Each year, we at the Caerphilly Courier try to be innovative in our review of the Events Group’s Bishop Burton pantomime. This year we set ourselves a particular challenge as your correspondent was asked to become embedded in the cast. Wikipedia defines “embedded journalism” as “news reporters being attached to military units involved in armed conflicts. The term first came to be used in the media coverage of the 2003 invasion of Iraq.” Now while the Bishop Burton pantomime is hardly an armed conflict, there are superficial resemblances to the invasion of Iraq, especially the shock and awe tactics of the US forces. Being embedded gave our reviewer a very (grammar! ed.) unique insight into the back-stage goings-on that few people outside the cast have been privileged to witness. Being embedded also meant your brave reviewer needed to wear a flak jacket just like John Simpson of the BBC – that was no skimpy waistcoat you saw! That wasn’t the only similarity with the national treasure as he wore a wig that was reminiscent of John’s bouffant hair style (reminded me more of Harpo Marx – ed.).

The pantomime in this 10th anniversary year was Cinderella, an old favourite of the cast and the audience. Do I really need to tell you the plot? Well, just in case you’re from the planet Zog – here goes: Cinderella according to the retired dentist from Johnson’s Pond, Mr Mike Lund.

Prince Cuthbert must take a wife. Dandini, his man servant, is assigned to scour the country for a suitable partner. The search is designed to find someone who can cook and can dance. And a Great British Bake-off and a Strictly Come Dancing type competition is organised to assess the candidates. Deirdre and Myrtle are two ugly (I thought they were very pretty – ed.) sisters who thrust themselves to the front of the queue. A third sister is also pulled in to the competition, Cinderella, who is the family drudge. A fairy godmother ensures that Cinderella is properly dressed for the big ball and has a suitable carriage. Cinderella is the winner of the cooking and dancing competition but is obliged to flee the ball at the stroke of midnight losing a boot in the process. Dandini then has to find her by trying to match a foot with the stray boot. He finds it fits Cinderella and she and the prince get married, and probably live happily ever after.

So how did it seem from the inside during rehearsals? Well, I was very shocked that the actors didn’t always speak the words what Mr Lund wrote. They forgot their lines, made up others and even improvised. In preparation for the improvisation, the cast had rehearsal sessions where they pretended to be actors preparing for a pantomime. Charleyne Wright pretended to be the director, Robin Douthwaite the set designer and Father Christmas pretended to be Rodger when he was away pretending to play golf. Sue Brooks pretended to know the words of the script – impossible, I say. The only one not pretending was Nickie Hoddinott who pressed buttons on the computer for real, producing noises on and off.

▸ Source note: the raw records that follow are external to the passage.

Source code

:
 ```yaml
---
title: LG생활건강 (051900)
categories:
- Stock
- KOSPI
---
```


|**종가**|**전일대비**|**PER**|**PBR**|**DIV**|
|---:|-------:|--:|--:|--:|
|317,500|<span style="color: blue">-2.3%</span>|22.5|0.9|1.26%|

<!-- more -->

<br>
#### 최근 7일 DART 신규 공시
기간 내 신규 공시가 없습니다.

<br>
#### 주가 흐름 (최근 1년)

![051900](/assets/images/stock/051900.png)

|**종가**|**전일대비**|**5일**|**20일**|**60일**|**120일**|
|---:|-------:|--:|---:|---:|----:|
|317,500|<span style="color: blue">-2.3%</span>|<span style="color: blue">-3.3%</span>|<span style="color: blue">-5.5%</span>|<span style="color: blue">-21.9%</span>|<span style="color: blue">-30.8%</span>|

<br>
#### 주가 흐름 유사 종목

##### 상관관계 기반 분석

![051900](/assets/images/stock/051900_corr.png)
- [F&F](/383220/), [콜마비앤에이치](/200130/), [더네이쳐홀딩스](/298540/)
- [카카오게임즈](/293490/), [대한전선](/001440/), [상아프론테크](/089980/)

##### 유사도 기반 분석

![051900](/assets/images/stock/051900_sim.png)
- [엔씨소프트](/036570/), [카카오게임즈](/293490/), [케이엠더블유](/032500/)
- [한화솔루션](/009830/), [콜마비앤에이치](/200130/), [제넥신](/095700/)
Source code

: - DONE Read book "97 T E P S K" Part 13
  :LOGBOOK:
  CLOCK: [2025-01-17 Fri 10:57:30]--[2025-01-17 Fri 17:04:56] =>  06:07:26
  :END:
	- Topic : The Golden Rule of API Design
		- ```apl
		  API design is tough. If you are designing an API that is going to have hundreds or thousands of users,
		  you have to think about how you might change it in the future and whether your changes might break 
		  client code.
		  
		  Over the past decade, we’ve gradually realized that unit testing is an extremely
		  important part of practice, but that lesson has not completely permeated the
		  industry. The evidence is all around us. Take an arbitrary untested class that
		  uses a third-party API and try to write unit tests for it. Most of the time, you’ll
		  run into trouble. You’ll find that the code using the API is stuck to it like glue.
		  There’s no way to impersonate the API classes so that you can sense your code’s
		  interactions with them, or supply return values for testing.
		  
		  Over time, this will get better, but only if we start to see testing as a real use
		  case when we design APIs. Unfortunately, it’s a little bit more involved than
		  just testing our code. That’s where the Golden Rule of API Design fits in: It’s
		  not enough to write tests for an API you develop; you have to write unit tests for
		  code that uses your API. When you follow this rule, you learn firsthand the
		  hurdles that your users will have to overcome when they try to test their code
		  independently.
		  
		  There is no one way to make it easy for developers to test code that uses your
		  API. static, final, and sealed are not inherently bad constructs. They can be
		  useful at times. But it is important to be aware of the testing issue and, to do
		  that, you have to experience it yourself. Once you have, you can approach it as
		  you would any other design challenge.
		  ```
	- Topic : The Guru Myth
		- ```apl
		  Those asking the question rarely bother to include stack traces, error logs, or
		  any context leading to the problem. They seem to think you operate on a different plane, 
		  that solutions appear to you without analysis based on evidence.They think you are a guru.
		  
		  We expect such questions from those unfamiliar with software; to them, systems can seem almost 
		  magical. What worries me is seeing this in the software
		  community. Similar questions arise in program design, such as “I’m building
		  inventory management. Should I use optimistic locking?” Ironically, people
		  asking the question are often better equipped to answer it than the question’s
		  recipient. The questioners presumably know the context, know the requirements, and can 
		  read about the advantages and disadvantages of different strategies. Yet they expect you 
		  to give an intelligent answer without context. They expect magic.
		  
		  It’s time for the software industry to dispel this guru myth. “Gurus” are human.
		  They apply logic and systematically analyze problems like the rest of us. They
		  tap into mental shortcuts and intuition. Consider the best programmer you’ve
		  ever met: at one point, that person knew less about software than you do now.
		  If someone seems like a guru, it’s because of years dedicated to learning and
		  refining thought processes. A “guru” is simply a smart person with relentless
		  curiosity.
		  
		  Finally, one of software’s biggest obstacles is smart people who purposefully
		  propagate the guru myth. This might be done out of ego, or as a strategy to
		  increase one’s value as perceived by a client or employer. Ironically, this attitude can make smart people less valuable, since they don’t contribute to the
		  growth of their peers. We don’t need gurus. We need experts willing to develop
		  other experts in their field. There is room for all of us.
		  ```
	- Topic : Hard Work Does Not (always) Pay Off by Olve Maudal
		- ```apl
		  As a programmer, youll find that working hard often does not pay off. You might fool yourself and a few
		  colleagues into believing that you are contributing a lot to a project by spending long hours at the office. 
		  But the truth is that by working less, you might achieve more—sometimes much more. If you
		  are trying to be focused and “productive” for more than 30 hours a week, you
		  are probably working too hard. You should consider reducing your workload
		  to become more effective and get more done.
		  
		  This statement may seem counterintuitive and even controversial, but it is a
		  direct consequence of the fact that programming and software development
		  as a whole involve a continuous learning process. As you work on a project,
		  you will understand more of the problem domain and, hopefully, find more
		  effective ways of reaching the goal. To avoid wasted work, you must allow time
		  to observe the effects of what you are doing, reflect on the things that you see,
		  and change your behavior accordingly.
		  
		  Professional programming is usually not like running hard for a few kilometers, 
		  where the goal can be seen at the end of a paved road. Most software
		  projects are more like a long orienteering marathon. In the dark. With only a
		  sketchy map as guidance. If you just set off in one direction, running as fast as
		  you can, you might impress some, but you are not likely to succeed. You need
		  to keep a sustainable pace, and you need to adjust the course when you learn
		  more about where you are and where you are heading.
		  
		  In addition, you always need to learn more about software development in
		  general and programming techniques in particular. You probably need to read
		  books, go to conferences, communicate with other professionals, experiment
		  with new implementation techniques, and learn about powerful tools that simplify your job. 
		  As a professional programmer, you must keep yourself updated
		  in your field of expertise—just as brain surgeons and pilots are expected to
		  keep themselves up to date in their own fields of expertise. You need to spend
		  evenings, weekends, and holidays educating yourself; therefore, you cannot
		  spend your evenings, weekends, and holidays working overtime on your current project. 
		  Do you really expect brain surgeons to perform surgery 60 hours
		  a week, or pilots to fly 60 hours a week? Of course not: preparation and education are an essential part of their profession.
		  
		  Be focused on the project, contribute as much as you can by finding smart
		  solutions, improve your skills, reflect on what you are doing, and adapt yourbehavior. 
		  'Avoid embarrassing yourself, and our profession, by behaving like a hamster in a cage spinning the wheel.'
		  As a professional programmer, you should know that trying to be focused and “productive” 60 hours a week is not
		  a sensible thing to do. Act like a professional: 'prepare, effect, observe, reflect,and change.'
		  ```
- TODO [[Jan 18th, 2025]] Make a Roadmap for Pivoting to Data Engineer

Most rehearsals were conducted at breakneck pace as the cast were very keen to get through to the technical de-brief. For this we sat in a circle, drank lots of wine and beer and confessed to things that we’d done wrong or we listened to other cast members telling us what we’d done wrong. The last time I felt like this was at an AA meeting when I was also embedded – What? No! I certainly wasn’t there for real; the editor insisted but I only agreed on the understanding that it was a professional assignment i.e. I was pretending to be a drunk!! Luckily, we mostly retreated to the Altisidora where we could really have a frank exchange of views – mostly about those who weren’t there. A word of advice to potential cast members. Don’t miss a rehearsal or you may find your part is down-sized or changed beyond recognition when you do turn up.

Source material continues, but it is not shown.